Restate word for word the lines of the data below, from the first through the one that has "DataSource specified by the Id.".
○ ○ ○ ○ ○ ○ ○
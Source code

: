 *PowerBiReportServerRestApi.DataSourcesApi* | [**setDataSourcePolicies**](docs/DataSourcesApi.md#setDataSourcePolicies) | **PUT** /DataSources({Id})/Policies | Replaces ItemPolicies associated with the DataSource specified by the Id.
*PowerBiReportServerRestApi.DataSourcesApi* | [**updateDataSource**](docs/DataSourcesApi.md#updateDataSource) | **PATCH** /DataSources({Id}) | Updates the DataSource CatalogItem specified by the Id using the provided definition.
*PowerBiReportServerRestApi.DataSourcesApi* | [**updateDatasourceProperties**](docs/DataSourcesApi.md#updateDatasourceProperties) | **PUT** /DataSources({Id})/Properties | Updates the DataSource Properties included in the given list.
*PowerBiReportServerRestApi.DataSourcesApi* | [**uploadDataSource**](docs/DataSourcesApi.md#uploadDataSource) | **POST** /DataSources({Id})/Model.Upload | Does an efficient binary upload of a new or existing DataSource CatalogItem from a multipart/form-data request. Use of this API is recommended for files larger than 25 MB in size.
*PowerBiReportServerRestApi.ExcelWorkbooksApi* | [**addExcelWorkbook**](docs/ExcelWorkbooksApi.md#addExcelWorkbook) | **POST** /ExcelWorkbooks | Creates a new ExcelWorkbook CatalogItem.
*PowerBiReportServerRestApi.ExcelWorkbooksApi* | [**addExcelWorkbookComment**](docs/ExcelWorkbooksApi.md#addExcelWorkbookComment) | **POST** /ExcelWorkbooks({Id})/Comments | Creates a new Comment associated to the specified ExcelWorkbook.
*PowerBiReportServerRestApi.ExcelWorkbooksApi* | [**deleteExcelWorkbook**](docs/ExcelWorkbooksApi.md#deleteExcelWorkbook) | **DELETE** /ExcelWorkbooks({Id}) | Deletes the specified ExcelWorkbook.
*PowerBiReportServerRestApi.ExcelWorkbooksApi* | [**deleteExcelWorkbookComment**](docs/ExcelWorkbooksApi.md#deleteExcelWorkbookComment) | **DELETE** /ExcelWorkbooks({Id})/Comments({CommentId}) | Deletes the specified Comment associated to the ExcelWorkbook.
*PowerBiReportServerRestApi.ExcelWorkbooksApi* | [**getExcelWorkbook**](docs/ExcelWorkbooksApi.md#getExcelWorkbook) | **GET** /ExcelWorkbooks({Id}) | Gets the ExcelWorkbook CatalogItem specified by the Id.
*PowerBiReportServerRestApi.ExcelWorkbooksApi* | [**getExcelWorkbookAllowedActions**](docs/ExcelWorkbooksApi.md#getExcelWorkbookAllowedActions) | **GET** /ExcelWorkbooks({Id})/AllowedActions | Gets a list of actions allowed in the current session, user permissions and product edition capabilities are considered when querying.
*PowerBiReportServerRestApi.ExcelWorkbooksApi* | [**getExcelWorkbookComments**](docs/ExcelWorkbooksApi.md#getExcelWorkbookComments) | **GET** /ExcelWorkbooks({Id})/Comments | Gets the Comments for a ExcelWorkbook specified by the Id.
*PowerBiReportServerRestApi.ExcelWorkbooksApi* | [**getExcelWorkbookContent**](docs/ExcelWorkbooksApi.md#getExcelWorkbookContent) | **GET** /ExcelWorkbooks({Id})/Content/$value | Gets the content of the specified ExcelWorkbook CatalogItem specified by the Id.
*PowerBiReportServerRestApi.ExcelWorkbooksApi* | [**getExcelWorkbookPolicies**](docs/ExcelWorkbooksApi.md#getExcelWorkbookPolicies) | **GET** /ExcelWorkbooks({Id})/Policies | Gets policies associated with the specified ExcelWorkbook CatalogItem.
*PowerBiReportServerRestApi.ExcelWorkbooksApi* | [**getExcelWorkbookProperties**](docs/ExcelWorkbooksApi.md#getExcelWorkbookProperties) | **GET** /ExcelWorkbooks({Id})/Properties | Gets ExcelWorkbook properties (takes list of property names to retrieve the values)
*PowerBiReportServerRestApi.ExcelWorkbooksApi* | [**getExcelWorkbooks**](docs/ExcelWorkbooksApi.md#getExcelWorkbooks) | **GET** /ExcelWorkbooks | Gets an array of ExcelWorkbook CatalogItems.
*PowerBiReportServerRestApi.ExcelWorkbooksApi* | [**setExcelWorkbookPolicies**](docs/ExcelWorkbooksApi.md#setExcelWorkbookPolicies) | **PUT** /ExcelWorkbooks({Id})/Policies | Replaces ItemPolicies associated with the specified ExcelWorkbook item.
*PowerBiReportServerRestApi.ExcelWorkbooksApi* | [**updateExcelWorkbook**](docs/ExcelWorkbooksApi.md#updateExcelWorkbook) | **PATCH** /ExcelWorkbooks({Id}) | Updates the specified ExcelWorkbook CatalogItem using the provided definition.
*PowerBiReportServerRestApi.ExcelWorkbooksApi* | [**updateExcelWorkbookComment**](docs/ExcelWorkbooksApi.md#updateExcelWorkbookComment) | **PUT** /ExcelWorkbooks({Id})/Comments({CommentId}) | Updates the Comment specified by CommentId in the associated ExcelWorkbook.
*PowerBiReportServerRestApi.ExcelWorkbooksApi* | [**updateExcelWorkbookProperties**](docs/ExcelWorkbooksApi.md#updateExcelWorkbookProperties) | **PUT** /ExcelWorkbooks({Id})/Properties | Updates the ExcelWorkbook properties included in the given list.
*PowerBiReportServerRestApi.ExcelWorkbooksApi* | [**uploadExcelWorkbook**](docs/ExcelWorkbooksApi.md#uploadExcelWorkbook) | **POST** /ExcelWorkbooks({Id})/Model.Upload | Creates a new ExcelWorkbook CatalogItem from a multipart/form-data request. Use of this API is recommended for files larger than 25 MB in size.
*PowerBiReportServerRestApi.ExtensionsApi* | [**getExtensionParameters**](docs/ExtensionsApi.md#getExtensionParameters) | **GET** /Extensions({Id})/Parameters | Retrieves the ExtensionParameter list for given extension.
○ ○ ○ ○ ○ ○ ○
* [Task result]
Source code

: *PowerBiReportServerRestApi.DataSourcesApi* | [**setDataSourcePolicies**](docs/DataSourcesApi.md#setDataSourcePolicies) | **PUT** /DataSources({Id})/Policies | Replaces ItemPolicies associated with the DataSource specified by the Id.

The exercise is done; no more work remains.